## [YOUR ASSIGNMENT]
A single figure is required: the number of lines in the listing below containing the word "shields".

## [EXERCISE DATA]
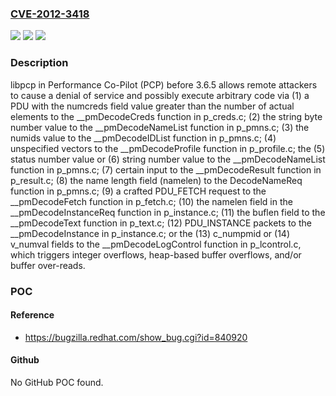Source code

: ### [CVE-2012-3418](https://cve.mitre.org/cgi-bin/cvename.cgi?name=CVE-2012-3418)
![](https://img.shields.io/static/v1?label=Product&message=n%2Fa&color=blue)
![](https://img.shields.io/static/v1?label=Version&message=n%2Fa&color=blue)
![](https://img.shields.io/static/v1?label=Vulnerability&message=n%2Fa&color=brighgreen)

### Description

libpcp in Performance Co-Pilot (PCP) before 3.6.5 allows remote attackers to cause a denial of service and possibly execute arbitrary code via (1) a PDU with the numcreds field value greater than the number of actual elements to the __pmDecodeCreds function in p_creds.c; (2) the string byte number value to the __pmDecodeNameList function in p_pmns.c; (3) the numids value to the __pmDecodeIDList function in p_pmns.c; (4) unspecified vectors to the __pmDecodeProfile function in p_profile.c; the (5) status number value or (6) string number value to the __pmDecodeNameList function in p_pmns.c; (7) certain input to the __pmDecodeResult function in p_result.c; (8) the name length field (namelen) to the DecodeNameReq function in p_pmns.c; (9) a crafted PDU_FETCH request to the __pmDecodeFetch function in p_fetch.c; (10) the namelen field in the __pmDecodeInstanceReq function in p_instance.c; (11) the buflen field to the __pmDecodeText function in p_text.c; (12) PDU_INSTANCE packets to the __pmDecodeInstance in p_instance.c; or the (13) c_numpmid or (14) v_numval fields to the __pmDecodeLogControl function in p_lcontrol.c, which triggers integer overflows, heap-based buffer overflows, and/or buffer over-reads.

### POC

#### Reference
- https://bugzilla.redhat.com/show_bug.cgi?id=840920

#### Github
No GitHub POC found.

## [REPLY]
3